IBM Haifa Research Lab, Haifa, Israel
Today in both virtualized and non-virtualized systems the entire I/O functionality is based on device drivers. They are central to any system structure; both anecdotal and informed evidence indicates device drivers as a major source of trouble in the classical OS and a source of scaling and performance issues in virtual I/O, due to "trusted intermediary" required for the shared I/O. We propose an architecture which virtualizes the entire I/O subsystem rather than each I/O device, and provides device-independent I/O at higher level of abstraction than the traditional I/O interfaces. In our suggested architecture the system robustness is increased by isolating drivers; efficient and scalable virtualization becomes possible by a complete separation of the I/O and compute function and introducing a protection model that does not require a trusted intermediary for I/O.

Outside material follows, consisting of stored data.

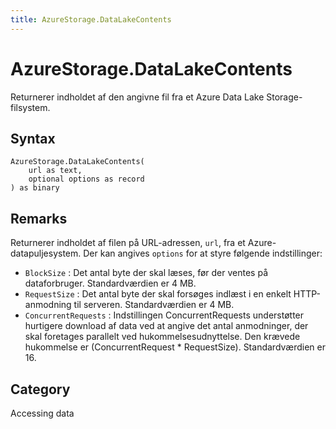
 ```yaml
---
title: AzureStorage.DataLakeContents
---
```


# AzureStorage.DataLakeContents


Returnerer indholdet af den angivne fil fra et Azure Data Lake Storage-filsystem.


## Syntax

```powerquery
AzureStorage.DataLakeContents(
    url as text,
    optional options as record
) as binary
```


## Remarks

Returnerer indholdet af filen på URL-adressen, <code>url</code>, fra et Azure-datapuljesystem. Der kan angives <code>options</code> for at styre følgende indstillinger:    <ul><li><code>BlockSize</code> : Det antal byte der skal l&#230;ses, f&#248;r der ventes p&#229; dataforbruger. Standardv&#230;rdien er 4 MB.</li><li><code>RequestSize</code> : Det antal byte der skal fors&#248;ges indl&#230;st i en enkelt HTTP-anmodning til serveren. Standardv&#230;rdien er 4 MB.</li><li><code>ConcurrentRequests</code> : Indstillingen ConcurrentRequests underst&#248;tter hurtigere download af data ved at angive det antal anmodninger, der skal foretages parallelt ved hukommelsesudnyttelse. Den kr&#230;vede hukommelse er (ConcurrentRequest \* RequestSize). Standardv&#230;rdien er 16.</li></ul>



## Category
Accessing data
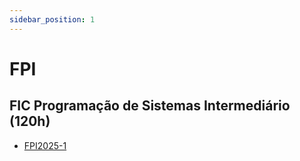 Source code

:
 ```yaml
---
sidebar_position: 1
---
```


# FPI

## FIC Programação de Sistemas Intermediário (120h)

- [FPI2025-1](fpi2025-1) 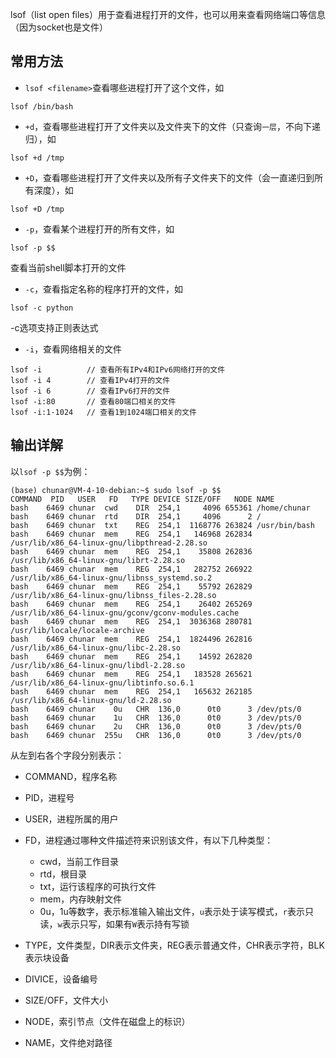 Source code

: lsof（list open files）用于查看进程打开的文件，也可以用来查看网络端口等信息（因为socket也是文件）

## 常用方法

- `lsof <filename>`查看哪些进程打开了这个文件，如

```
lsof /bin/bash
```

- `+d`，查看哪些进程打开了文件夹以及文件夹下的文件（只查询`一层`，不向下递归），如

```
lsof +d /tmp
```

- `+D`，查看哪些进程打开了文件夹以及所有子文件夹下的文件（会一直递归到所有深度），如

```
lsof +D /tmp
```

- `-p`，查看某个进程打开的所有文件，如

```
lsof -p $$
```

查看当前shell脚本打开的文件

- `-c`，查看指定名称的程序打开的文件，如

```
lsof -c python
```

-c选项支持正则表达式

- `-i`，查看网络相关的文件

```
lsof -i          // 查看所有IPv4和IPv6网络打开的文件
lsof -i 4        // 查看IPv4打开的文件
lsof -i 6        // 查看IPv6打开的文件
lsof -i:80       // 查看80端口相关的文件
lsof -i:1-1024   // 查看1到1024端口相关的文件
```

## 输出详解

以`lsof -p $$`为例：

```
(base) chunar@VM-4-10-debian:~$ sudo lsof -p $$
COMMAND  PID   USER   FD   TYPE DEVICE SIZE/OFF   NODE NAME
bash    6469 chunar  cwd    DIR  254,1     4096 655361 /home/chunar
bash    6469 chunar  rtd    DIR  254,1     4096      2 /
bash    6469 chunar  txt    REG  254,1  1168776 263824 /usr/bin/bash
bash    6469 chunar  mem    REG  254,1   146968 262834 /usr/lib/x86_64-linux-gnu/libpthread-2.28.so
bash    6469 chunar  mem    REG  254,1    35808 262836 /usr/lib/x86_64-linux-gnu/librt-2.28.so
bash    6469 chunar  mem    REG  254,1   282752 266922 /usr/lib/x86_64-linux-gnu/libnss_systemd.so.2
bash    6469 chunar  mem    REG  254,1    55792 262829 /usr/lib/x86_64-linux-gnu/libnss_files-2.28.so
bash    6469 chunar  mem    REG  254,1    26402 265269 /usr/lib/x86_64-linux-gnu/gconv/gconv-modules.cache
bash    6469 chunar  mem    REG  254,1  3036368 280781 /usr/lib/locale/locale-archive
bash    6469 chunar  mem    REG  254,1  1824496 262816 /usr/lib/x86_64-linux-gnu/libc-2.28.so
bash    6469 chunar  mem    REG  254,1    14592 262820 /usr/lib/x86_64-linux-gnu/libdl-2.28.so
bash    6469 chunar  mem    REG  254,1   183528 265621 /usr/lib/x86_64-linux-gnu/libtinfo.so.6.1
bash    6469 chunar  mem    REG  254,1   165632 262185 /usr/lib/x86_64-linux-gnu/ld-2.28.so
bash    6469 chunar    0u   CHR  136,0      0t0      3 /dev/pts/0
bash    6469 chunar    1u   CHR  136,0      0t0      3 /dev/pts/0
bash    6469 chunar    2u   CHR  136,0      0t0      3 /dev/pts/0
bash    6469 chunar  255u   CHR  136,0      0t0      3 /dev/pts/0
```

从左到右各个字段分别表示：

- COMMAND，程序名称

- PID，进程号

- USER，进程所属的用户

- FD，进程通过哪种文件描述符来识别该文件，有以下几种类型：

    - cwd，当前工作目录
    - rtd，根目录
    - txt，运行该程序的可执行文件
    - mem，内存映射文件
    - 0u，1u等数字，表示标准输入输出文件，`u`表示处于读写模式，`r`表示只读，`w`表示只写，如果有`W`表示持有写锁

- TYPE，文件类型，DIR表示文件夹，REG表示普通文件，CHR表示字符，BLK表示块设备

- DIVICE，设备编号

- SIZE/OFF，文件大小

- NODE，索引节点（文件在磁盘上的标识）

- NAME，文件绝对路径
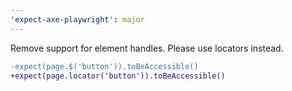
 ```yaml
---
'expect-axe-playwright': major
---
```


Remove support for element handles. Please use locators instead.

```diff
-expect(page.$('button')).toBeAccessible()
+expect(page.locator('button')).toBeAccessible()
```
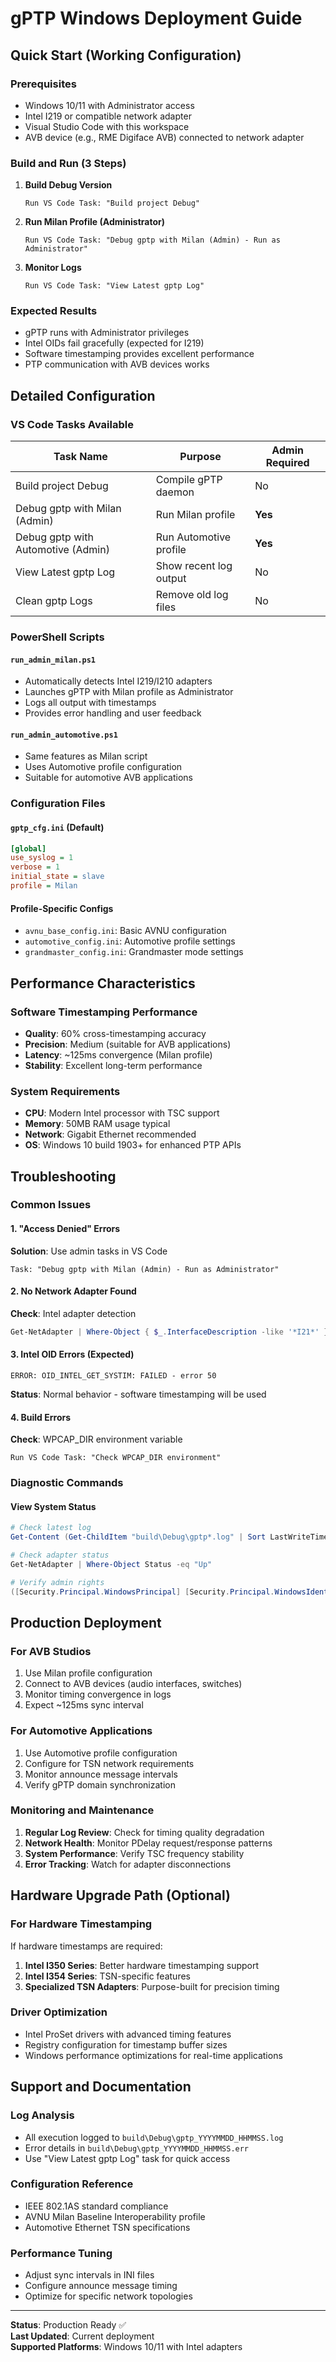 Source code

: # gPTP Windows Deployment Guide

## Quick Start (Working Configuration)

### Prerequisites
- Windows 10/11 with Administrator access
- Intel I219 or compatible network adapter
- Visual Studio Code with this workspace
- AVB device (e.g., RME Digiface AVB) connected to network adapter

### Build and Run (3 Steps)

1. **Build Debug Version**
   ```
   Run VS Code Task: "Build project Debug"
   ```

2. **Run Milan Profile (Administrator)**
   ```
   Run VS Code Task: "Debug gptp with Milan (Admin) - Run as Administrator"
   ```

3. **Monitor Logs**
   ```
   Run VS Code Task: "View Latest gptp Log"
   ```

### Expected Results
- gPTP runs with Administrator privileges
- Intel OIDs fail gracefully (expected for I219)
- Software timestamping provides excellent performance
- PTP communication with AVB devices works

## Detailed Configuration

### VS Code Tasks Available

| Task Name | Purpose | Admin Required |
|-----------|---------|----------------|
| Build project Debug | Compile gPTP daemon | No |
| Debug gptp with Milan (Admin) | Run Milan profile | **Yes** |
| Debug gptp with Automotive (Admin) | Run Automotive profile | **Yes** |
| View Latest gptp Log | Show recent log output | No |
| Clean gptp Logs | Remove old log files | No |

### PowerShell Scripts

#### `run_admin_milan.ps1`
- Automatically detects Intel I219/I210 adapters
- Launches gPTP with Milan profile as Administrator
- Logs all output with timestamps
- Provides error handling and user feedback

#### `run_admin_automotive.ps1`
- Same features as Milan script
- Uses Automotive profile configuration
- Suitable for automotive AVB applications

### Configuration Files

#### `gptp_cfg.ini` (Default)
```ini
[global]
use_syslog = 1
verbose = 1
initial_state = slave
profile = Milan
```

#### Profile-Specific Configs
- `avnu_base_config.ini`: Basic AVNU configuration
- `automotive_config.ini`: Automotive profile settings
- `grandmaster_config.ini`: Grandmaster mode settings

## Performance Characteristics

### Software Timestamping Performance
- **Quality**: 60% cross-timestamping accuracy
- **Precision**: Medium (suitable for AVB applications)
- **Latency**: ~125ms convergence (Milan profile)
- **Stability**: Excellent long-term performance

### System Requirements
- **CPU**: Modern Intel processor with TSC support
- **Memory**: 50MB RAM usage typical
- **Network**: Gigabit Ethernet recommended
- **OS**: Windows 10 build 1903+ for enhanced PTP APIs

## Troubleshooting

### Common Issues

#### 1. "Access Denied" Errors
**Solution**: Use admin tasks in VS Code
```
Task: "Debug gptp with Milan (Admin) - Run as Administrator"
```

#### 2. No Network Adapter Found
**Check**: Intel adapter detection
```powershell
Get-NetAdapter | Where-Object { $_.InterfaceDescription -like '*I21*' }
```

#### 3. Intel OID Errors (Expected)
```
ERROR: OID_INTEL_GET_SYSTIM: FAILED - error 50
```
**Status**: Normal behavior - software timestamping will be used

#### 4. Build Errors
**Check**: WPCAP_DIR environment variable
```
Run VS Code Task: "Check WPCAP_DIR environment"
```

### Diagnostic Commands

#### View System Status
```powershell
# Check latest log
Get-Content (Get-ChildItem "build\Debug\gptp*.log" | Sort LastWriteTime | Select -Last 1)

# Check adapter status
Get-NetAdapter | Where-Object Status -eq "Up"

# Verify admin rights
([Security.Principal.WindowsPrincipal] [Security.Principal.WindowsIdentity]::GetCurrent()).IsInRole([Security.Principal.WindowsBuiltInRole] "Administrator")
```

## Production Deployment

### For AVB Studios
1. Use Milan profile configuration
2. Connect to AVB devices (audio interfaces, switches)
3. Monitor timing convergence in logs
4. Expect ~125ms sync interval

### For Automotive Applications
1. Use Automotive profile configuration
2. Configure for TSN network requirements
3. Monitor announce message intervals
4. Verify gPTP domain synchronization

### Monitoring and Maintenance
1. **Regular Log Review**: Check for timing quality degradation
2. **Network Health**: Monitor PDelay request/response patterns
3. **System Performance**: Verify TSC frequency stability
4. **Error Tracking**: Watch for adapter disconnections

## Hardware Upgrade Path (Optional)

### For Hardware Timestamping
If hardware timestamps are required:

1. **Intel I350 Series**: Better hardware timestamping support
2. **Intel I354 Series**: TSN-specific features
3. **Specialized TSN Adapters**: Purpose-built for precision timing

### Driver Optimization
- Intel ProSet drivers with advanced timing features
- Registry configuration for timestamp buffer sizes
- Windows performance optimizations for real-time applications

## Support and Documentation

### Log Analysis
- All execution logged to `build\Debug\gptp_YYYYMMDD_HHMMSS.log`
- Error details in `build\Debug\gptp_YYYYMMDD_HHMMSS.err`
- Use "View Latest gptp Log" task for quick access

### Configuration Reference
- IEEE 802.1AS standard compliance
- AVNU Milan Baseline Interoperability profile
- Automotive Ethernet TSN specifications

### Performance Tuning
- Adjust sync intervals in INI files
- Configure announce message timing
- Optimize for specific network topologies

---

**Status**: Production Ready ✅  
**Last Updated**: Current deployment  
**Supported Platforms**: Windows 10/11 with Intel adapters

Today in both virtualized and non-virtualized systems the entire I/O functionality is based on device drivers. They are central to any system structure; both anecdotal and informed evidence indicates device drivers as a major source of trouble in the classical OS and a source of scaling and performance issues in virtual I/O.
In conventional I/O, the I/O functionality is achieved through a combination of simple hardware with only two basic operations supported by the processor/memory complex - namely register transfer and DMA. The structure used to be appealing as the platform hardware support for the I/O was reduced to a minimum. Unfortunately, it brought on very large amount of vendor-specific device driver code, which can no longer be thoroughly tested for each system.
Virtualization brings with it another challenge (and an opportunity for paradigm change). The solutions proposed until now are based on the conventional device driver architecture; they use either dedicated devices directly attached to a specific OS or a "trusted intermediary" for the shared I/O. This position paper suggests an alternative.
We propose an architecture which virtualizes and isolates the entire I/O subsystem rather than each I/O device, and provides device-independent I/O at higher level of abstraction than the traditional I/O interfaces. Similar types of architecture have been used on very large machines, based on substantial specialized hardware (the Channel of the IBM mainframes  and I/O processors of the large Control Data and Cray machines). However, those machines had a monolithic structure and scaling them was expensive. In our suggested architecture scaling becomes possible by a complete separation of the I/O and compute function and introducing a protection model that does not require a trusted intermediary for I/O.
Our architecture virtualizes the entire I/O subsystem, and separates I/O execution environment from the VM. The architecture resembles para-virtualization approach , but takes it several steps farther: it provides higher level of I/O abstraction, conceals I/O interconnect type, and makes I/O performance improvements possible.
Device Controllers (DCs) implement the I/O services; they control the I/O devices and isolate all device specific code. DCs are logically distinct entities, implemented as separate physical or virtual machines. They can reside on a separate machine in case of a scale-out environment, on a different processor in an SMP, on a separate partition, or even as a separate CPU thread in case of a low cost system. They also can be implemented in hardware, bundled with the device, e.g., as device firmware.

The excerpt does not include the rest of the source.